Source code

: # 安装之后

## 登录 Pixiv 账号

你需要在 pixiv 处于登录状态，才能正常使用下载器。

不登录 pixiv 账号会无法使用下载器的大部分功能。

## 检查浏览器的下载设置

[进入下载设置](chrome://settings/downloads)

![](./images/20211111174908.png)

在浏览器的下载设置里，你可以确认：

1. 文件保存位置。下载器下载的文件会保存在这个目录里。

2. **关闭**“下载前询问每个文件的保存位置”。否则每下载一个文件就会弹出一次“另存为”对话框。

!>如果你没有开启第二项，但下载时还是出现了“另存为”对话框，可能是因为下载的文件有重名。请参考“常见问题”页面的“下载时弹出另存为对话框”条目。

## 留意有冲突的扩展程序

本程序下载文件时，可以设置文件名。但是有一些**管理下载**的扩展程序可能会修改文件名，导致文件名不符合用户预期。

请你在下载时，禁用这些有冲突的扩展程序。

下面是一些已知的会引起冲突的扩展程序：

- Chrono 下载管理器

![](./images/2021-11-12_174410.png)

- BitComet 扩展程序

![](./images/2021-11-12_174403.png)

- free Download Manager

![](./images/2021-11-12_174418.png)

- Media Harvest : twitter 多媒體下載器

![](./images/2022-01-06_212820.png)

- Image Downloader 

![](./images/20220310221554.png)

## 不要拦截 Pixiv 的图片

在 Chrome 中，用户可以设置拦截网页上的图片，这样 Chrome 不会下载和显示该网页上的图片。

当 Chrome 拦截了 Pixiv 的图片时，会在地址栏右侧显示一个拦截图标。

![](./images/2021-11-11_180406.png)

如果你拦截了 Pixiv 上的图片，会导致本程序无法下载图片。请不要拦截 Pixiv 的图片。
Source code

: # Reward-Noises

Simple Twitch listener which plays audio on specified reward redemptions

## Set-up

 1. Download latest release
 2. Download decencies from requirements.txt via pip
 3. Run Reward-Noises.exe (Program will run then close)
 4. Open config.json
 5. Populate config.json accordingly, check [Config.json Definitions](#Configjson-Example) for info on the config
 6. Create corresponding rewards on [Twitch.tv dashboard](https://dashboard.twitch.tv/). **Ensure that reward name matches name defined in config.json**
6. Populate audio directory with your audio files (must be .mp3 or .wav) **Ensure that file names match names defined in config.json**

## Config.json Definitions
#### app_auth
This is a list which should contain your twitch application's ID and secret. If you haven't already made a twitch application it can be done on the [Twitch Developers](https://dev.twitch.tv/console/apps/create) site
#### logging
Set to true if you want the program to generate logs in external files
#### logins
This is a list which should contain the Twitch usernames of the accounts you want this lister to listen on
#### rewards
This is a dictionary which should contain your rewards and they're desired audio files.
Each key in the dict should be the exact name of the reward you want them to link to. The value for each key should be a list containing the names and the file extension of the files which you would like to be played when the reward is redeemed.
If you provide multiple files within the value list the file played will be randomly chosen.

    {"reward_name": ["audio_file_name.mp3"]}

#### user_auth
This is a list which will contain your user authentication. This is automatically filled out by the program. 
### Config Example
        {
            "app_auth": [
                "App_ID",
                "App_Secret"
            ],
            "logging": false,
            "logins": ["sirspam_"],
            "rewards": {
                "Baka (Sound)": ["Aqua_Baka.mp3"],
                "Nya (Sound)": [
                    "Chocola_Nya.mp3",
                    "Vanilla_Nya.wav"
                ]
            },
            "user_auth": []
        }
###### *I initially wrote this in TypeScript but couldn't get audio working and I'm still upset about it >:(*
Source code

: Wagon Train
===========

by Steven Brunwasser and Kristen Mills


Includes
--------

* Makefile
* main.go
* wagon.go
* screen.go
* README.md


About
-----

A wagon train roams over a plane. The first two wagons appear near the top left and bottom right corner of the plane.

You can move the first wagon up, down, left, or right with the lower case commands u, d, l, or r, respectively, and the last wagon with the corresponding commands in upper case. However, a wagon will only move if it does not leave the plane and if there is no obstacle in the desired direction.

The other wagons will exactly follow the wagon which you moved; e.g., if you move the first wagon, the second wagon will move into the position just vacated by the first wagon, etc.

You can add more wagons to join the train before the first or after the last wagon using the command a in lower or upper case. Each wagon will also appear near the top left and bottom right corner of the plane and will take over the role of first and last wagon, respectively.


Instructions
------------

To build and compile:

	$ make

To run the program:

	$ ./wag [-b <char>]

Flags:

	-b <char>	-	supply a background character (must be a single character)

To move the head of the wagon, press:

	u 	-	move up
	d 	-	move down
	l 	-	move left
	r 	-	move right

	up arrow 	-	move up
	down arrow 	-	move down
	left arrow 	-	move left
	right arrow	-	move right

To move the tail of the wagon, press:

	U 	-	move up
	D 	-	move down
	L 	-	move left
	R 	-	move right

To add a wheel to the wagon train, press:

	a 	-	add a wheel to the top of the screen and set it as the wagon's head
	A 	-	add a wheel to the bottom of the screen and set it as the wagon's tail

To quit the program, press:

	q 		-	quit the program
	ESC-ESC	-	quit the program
==*==
● **TASK ITEM**
Write out, from the lines above, only those from the line with "请你在下载时，禁用这些有冲突的扩展程序。" to the line with "## 不要拦截 Pixiv 的图片", exactly as given, including the first and the last.

● **SOLUTION FOR THIS PROBLEM**
请你在下载时，禁用这些有冲突的扩展程序。

下面是一些已知的会引起冲突的扩展程序：

- Chrono 下载管理器

![](./images/2021-11-12_174410.png)

- BitComet 扩展程序

![](./images/2021-11-12_174403.png)

- free Download Manager

![](./images/2021-11-12_174418.png)

- Media Harvest : twitter 多媒體下載器

![](./images/2022-01-06_212820.png)

- Image Downloader 

![](./images/20220310221554.png)

## 不要拦截 Pixiv 的图片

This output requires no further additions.